II. Vertical agreements on the prohibition of online sales


With regard to vertical agreements concerning the prohibition of online sales, it should be noted that this type of prohibition, even when it is justified by security reasons, is penalised under French law because it constitutes a restriction to competition which is likely to create an illegal agreement penalised by Article L420-1 of the Commercial Code. In the present case, the notifications of claims of February 13, 2015 and March 28, 2019 both reproach several companies with having prohibited the online sales of sunglasses and spectacle frames to their approved retailers. However, the claim of February 13, 2015 was unclear and was quashed for all companies. The Authority sanctioned Chanel, Luxottica and LVMH for having inserted clauses in their licensing agreements (in particular the agreements concluded between Chanel and LVMH and those between LVMH and Logo) and in their selective distribution agreements (concluded in particular between Luxottica and its authorised distributors for certain brands), which constituted an anti-competitive restriction by object because they prohibited authorised retailers from selling their products online. More specifically, in the case of the cartel between LVMH and Logo, the companies were accused of prohibiting authorized TAG Heuer distributors from selling by correspondence, including Internet sales as all distributors were required to obtain prior written authorization from TAG Heuer before selling their products on the Internet. TAG Heuer had tried to justify this clause by the fact that this prohibition was in fact only aimed at pure players who did not meet their selectivity criteria. The same applied to the selective distribution contracts set up by Logo, where “any other form of distribution, promotion or particular sale is subject to the previous written approval of Logo”.

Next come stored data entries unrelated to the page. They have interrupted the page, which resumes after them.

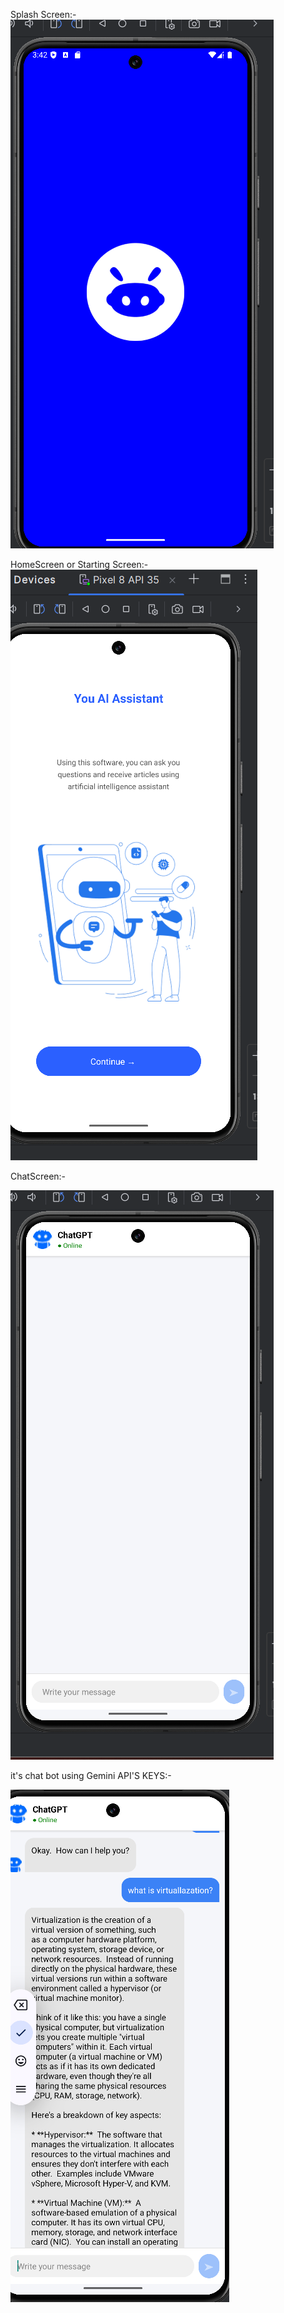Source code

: Splash Screen:-
![alt text](image.png)

HomeScreen or Starting Screen:-
![alt text](image-1.png)


ChatScreen:-

![alt text](image-2.png)


it's chat bot using Gemini API'S KEYS:-

![alt text](image-3.png)



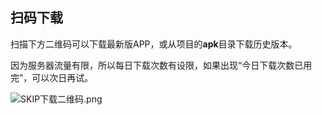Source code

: ## 扫码下载

扫描下方二维码可以下载最新版APP，或从项目的**apk**目录下载历史版本。

因为服务器流量有限，所以每日下载次数有设限，如果出现“今日下载次数已用完”，可以次日再试。

<img src="/GuoXiCheng/SKIP/blob/dev/attachment/SKIP%E4%B8%8B%E8%BD%BD%E4%BA%8C%E7%BB%B4%E7%A0%81.png?raw=true" alt="SKIP下载二维码.png">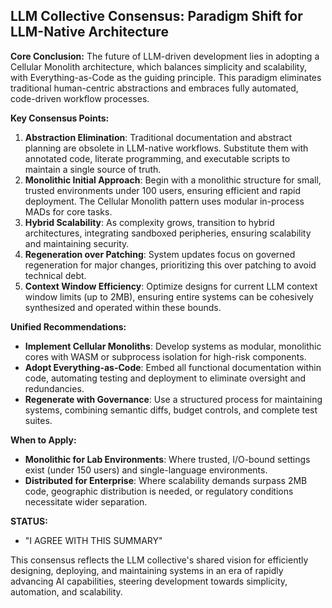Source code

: ## LLM Collective Consensus: Paradigm Shift for LLM-Native Architecture

**Core Conclusion:** The future of LLM-driven development lies in adopting a Cellular Monolith architecture, which balances simplicity and scalability, with Everything-as-Code as the guiding principle. This paradigm eliminates traditional human-centric abstractions and embraces fully automated, code-driven workflow processes. 

**Key Consensus Points:**
1. **Abstraction Elimination**: Traditional documentation and abstract planning are obsolete in LLM-native workflows. Substitute them with annotated code, literate programming, and executable scripts to maintain a single source of truth.
2. **Monolithic Initial Approach**: Begin with a monolithic structure for small, trusted environments under 100 users, ensuring efficient and rapid deployment. The Cellular Monolith pattern uses modular in-process MADs for core tasks.
3. **Hybrid Scalability**: As complexity grows, transition to hybrid architectures, integrating sandboxed peripheries, ensuring scalability and maintaining security.
4. **Regeneration over Patching**: System updates focus on governed regeneration for major changes, prioritizing this over patching to avoid technical debt.
5. **Context Window Efficiency**: Optimize designs for current LLM context window limits (up to 2MB), ensuring entire systems can be cohesively synthesized and operated within these bounds.

**Unified Recommendations:**
- **Implement Cellular Monoliths**: Develop systems as modular, monolithic cores with WASM or subprocess isolation for high-risk components.
- **Adopt Everything-as-Code**: Embed all functional documentation within code, automating testing and deployment to eliminate oversight and redundancies.
- **Regenerate with Governance**: Use a structured process for maintaining systems, combining semantic diffs, budget controls, and complete test suites.

**When to Apply:**
- **Monolithic for Lab Environments**: Where trusted, I/O-bound settings exist (under 150 users) and single-language environments.
- **Distributed for Enterprise**: Where scalability demands surpass 2MB code, geographic distribution is needed, or regulatory conditions necessitate wider separation.

**STATUS:**
- "I AGREE WITH THIS SUMMARY"

This consensus reflects the LLM collective's shared vision for efficiently designing, deploying, and maintaining systems in an era of rapidly advancing AI capabilities, steering development towards simplicity, automation, and scalability.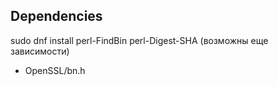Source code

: ## Dependencies


sudo dnf install perl-FindBin perl-Digest-SHA
(возможны еще зависимости)


+ OpenSSL/bn.h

With regard to the practices alleged against Chanel and Luxottica, here too several licence agreements and standard contracts expressly mentioned the agreement of the parties that the products in question could not be sold over the Internet. In particular, this prohibition was provided for Luxottica with regard to certain authorised distributors. Whether it was the cartels between LVMH and Logo, or those between Chanel and Luxottica, the companies had tried to justify their practices on the basis on economic and technical grounds, and those relating to the health and comfort of consumers.

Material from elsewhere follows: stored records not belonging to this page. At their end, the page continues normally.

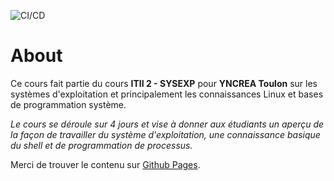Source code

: ![CI/CD](https://github.com/jurocknsail/yncrea-cloudcomputing/workflows/CI/CD/badge.svg)

# About

Ce cours fait partie du cours **ITII 2 - SYSEXP** pour **YNCREA Toulon** sur les systèmes d'exploitation et principalement les connaissances Linux et bases de programmation système.  

*Le cours se déroule sur 4 jours et vise à donner aux étudiants un aperçu de la façon de travailler du système d'exploitation, une connaissance basique du shell et de programmation de processus.*

Merci de trouver le contenu sur  [Github Pages](https://jurocknsail.github.io/yncrea-sysexp/).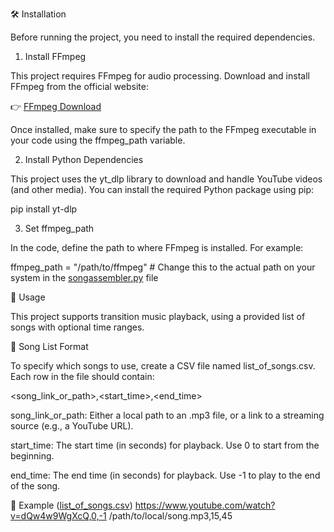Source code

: 🛠️ Installation

Before running the project, you need to install the required dependencies.

1. Install FFmpeg

This project requires FFmpeg for audio processing. Download and install FFmpeg from the official website:

👉 [FFmpeg Download](https://ffmpeg.org/download.html)

Once installed, make sure to specify the path to the FFmpeg executable in your code using the ffmpeg_path variable.


2. Install Python Dependencies

This project uses the yt_dlp library to download and handle YouTube videos (and other media). You can install the required Python package using pip:

pip install yt-dlp


3. Set ffmpeg_path

In the code, define the path to where FFmpeg is installed. For example:

ffmpeg_path = "/path/to/ffmpeg"  # Change this to the actual path on your system in the [songassembler.py](https://github.com/Prashil1/Track-Assembler/blob/main/songassembler.py) file



📖 Usage

This project supports transition music playback, using a provided list of songs with optional time ranges.



🎵 Song List Format

To specify which songs to use, create a CSV file named list_of_songs.csv. Each row in the file should contain:

<song_link_or_path>,<start_time>,<end_time>


song_link_or_path: Either a local path to an .mp3 file, or a link to a streaming source (e.g., a YouTube URL).

start_time: The start time (in seconds) for playback. Use 0 to start from the beginning.

end_time: The end time (in seconds) for playback. Use -1 to play to the end of the song.

📂 Example ([list_of_songs.csv](https://github.com/Prashil1/Track-Assembler/blob/main/list_of_songs.csv))
https://www.youtube.com/watch?v=dQw4w9WgXcQ,0,-1
/path/to/local/song.mp3,15,45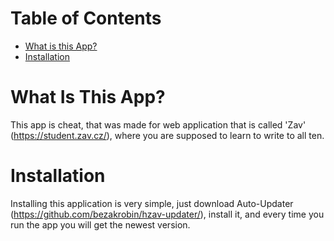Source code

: # Table of Contents
- [What is this App?](#what-is-this-app)
- [Installation](#installation)

# What Is This App?
This app is cheat, that was made for web application that is called 'Zav' (https://student.zav.cz/), where you are supposed to learn to write to all ten.

# Installation
Installing this application is very simple, just download Auto-Updater (https://github.com/bezakrobin/hzav-updater/), install it, and every time you run the app you will get the newest version.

However, the Authority rejected these arguments because in this case the prohibitions were general and absolute, rather than justified and proportionate to a legitimate interest, and therefore could not be exempted. In this case, the French Authority noted that these practices had the consequence of closing a distribution channel at the expense of consumers and distributors, which therefore limited the competition.

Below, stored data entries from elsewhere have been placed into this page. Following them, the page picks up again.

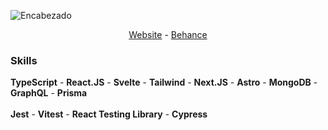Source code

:<!-- Image -->
![Encabezado](https://res.cloudinary.com/dhpxqwsym/image/upload/v1695400996/portfolio/Github_oba0eu.png)

<!-- Links -->
<div align="center">
  <a href="https://dpg-code.vercel.app">Website</a> -
  <a href="https://www.behance.net/danielprieto7">Behance</a>
</div>

<!-- Skills -->
### Skills
<div align="left">
  <b>TypeScript</b> -
  <b>React.JS</b> -
  <b>Svelte</b> -
  <b>Tailwind</b> -
  <b>Next.JS</b> -
  <b>Astro</b> -
  <b>MongoDB</b> -
  <b>GraphQL</b> -
  <b>Prisma</b>
</div>
<br>
<div align="left">
  <b>Jest</b> -
  <b>Vitest</b> -
  <b>React Testing Library</b> -
  <b>Cypress</b>
</div>
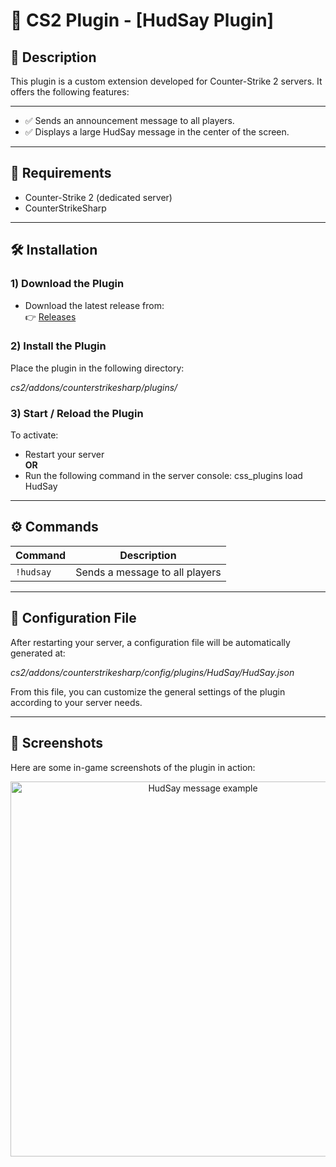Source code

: # 🔫 CS2 Plugin - [HudSay Plugin]

## 📌 Description

This plugin is a custom extension developed for Counter-Strike 2 servers. It offers the following features:

---

- ✅ Sends an announcement message to all players.
- ✅ Displays a large HudSay message in the center of the screen.

---

## 🧩 Requirements

- Counter-Strike 2 (dedicated server)
- CounterStrikeSharp

---

## 🛠️ Installation

### 1) Download the Plugin

- Download the latest release from:  
 👉 [Releases](https://github.com/SwindleR-b/CS2-HudSay)


### 2) Install the Plugin

Place the plugin in the following directory:

_cs2/addons/counterstrikesharp/plugins/_


### 3) Start / Reload the Plugin

To activate:

- Restart your server  
  **OR**
- Run the following command in the server console:
css_plugins load HudSay

---

## ⚙️ Commands

| Command    | Description                      |
|------------|----------------------------------|
| `!hudsay`  | Sends a message to all players   |

---

## 📁 Configuration File
After restarting your server, a configuration file will be automatically generated at:

_cs2/addons/counterstrikesharp/config/plugins/HudSay/HudSay.json_

From this file, you can customize the general settings of the plugin according to your server needs.

---

## 📸 Screenshots

Here are some in-game screenshots of the plugin in action:

<p align="center"> <img src="screenshots/hudsay_1.png" alt="HudSay message example" width="600"/> </p>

However, the French Authority had a conciliatory interpretation of the serious nature of the practice. Indeed, there was uncertainty in the case law as to the lawfulness of a ban on online sales, but also because there was little consumer demand for this sales channel. Thus, the Authority recognised that the impact of the damage on the economy was limited. The Competition Authority therefore fined Luxottica EUR 697,000, Chanel EUR 130,000 and LVMH EUR 500,000 for this charge.